Indeed, Joshi looks to optical fibre rollouts as another analogy from the past to explain how quantum internet will arrive. First, it will link data centres and other important back-end sites. Then it will filter down in stages, eventually reaching individual homes. “That’s the kind of adoption curve we’re looking at here as well,” he says.

Security for all

Perfectly secure communication has a clear use case for the military, financial institutions and governments, who not only need to know a message hasn’t been read but also have the money to run cutting-edge systems.

However, the researchers behind these projects believe the quantum internet will be for everyone – and should be. “I would say that privacy and security are fundamental rights,” Joshi says. “One day this is going to be universal, everybody wants this.”

In fact, he argues that in the long-term, it’s personal data that matters the most.
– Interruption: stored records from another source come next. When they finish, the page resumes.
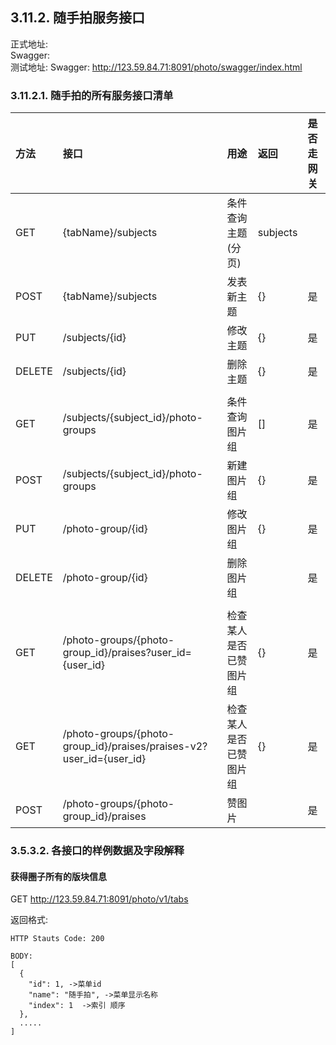 ## 3.11.2. 随手拍服务接口

正式地址:   
Swagger:  
测试地址: 
Swagger: http://123.59.84.71:8091/photo/swagger/index.html   


### 3.11.2.1. 随手拍的所有服务接口清单

 方法 | 接口 | 用途 | 返回 | 是否走网关 
 :-- | :--  | :-- | :-- | :--
 GET | {tabName}/subjects | 条件查询主题(分页) | subjects |
 POST| {tabName}/subjects | 发表新主题 | {} | 是
 PUT| /subjects/{id} | 修改主题 | {} | 是
 DELETE| /subjects/{id} | 删除主题 | {} | 是
     |  |  |  |
 GET | /subjects/{subject_id}/photo-groups | 条件查询图片组 | [] |是
 POST | /subjects/{subject_id}/photo-groups | 新建图片组 | {} | 是
 PUT | /photo-group/{id} | 修改图片组 | {} | 是
 DELETE|/photo-group/{id}| 删除图片组 |  | 是
     |  |  |  |
 GET | /photo-groups/{photo-group_id}/praises?user_id={user_id}|检查某人是否已赞图片组| {} | 是
 GET | /photo-groups/{photo-group_id}/praises/praises-v2?user_id={user_id}|检查某人是否已赞图片组| {} | 是
 POST| /photo-groups/{photo-group_id}/praises| 赞图片 |  | 是 
 

 
### 3.5.3.2. 各接口的样例数据及字段解释

#### 获得圈子所有的版块信息

GET http://123.59.84.71:8091/photo/v1/tabs

返回格式:

```
HTTP Stauts Code: 200

BODY:
[
  {
    "id": 1, ->菜单id
    "name": "随手拍", ->菜单显示名称
    "index": 1  ->索引 顺序
  },
  .....
]

```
A financial transaction, such as with your bank, is only of interest to hackers to hijack in the moment, not decades down the line. “You send money, it’s received on the other end of the globe within seconds,” Joshi says. “If you have a sufficiently complex problem that a current computer cannot hack in a few seconds, that’s fine.

“But what do you want to really keep private? Your personal details, your medical information. You don’t want that information to leak out 30 years later and embarrass you,” he adds. “That is where quantum communication really shines.”

Of course, governments have long fought against end-to-end encryption for private individuals, arguing that it gets in the way of prevention and investigation of serious crimes such as terrorism. We can expect them to do the same here. “There’ll be two competing interests,” Joshi predicted. “The government will want the technology to exist in its unmodified and perfectly secure form, and also want the technology to exist such that they can snoop on everybody else.”

This won’t just have a niche application, Šiljak says. If quantum internet can be built in an affordable, scalable way to be used by the military or fintechs then it shouldn’t be too expensive or complex for everyone to use.

“I don’t see a scenario in which it remains a closed technology,” Šiljak says. “Once we have it, it’s going to be distributed globally.”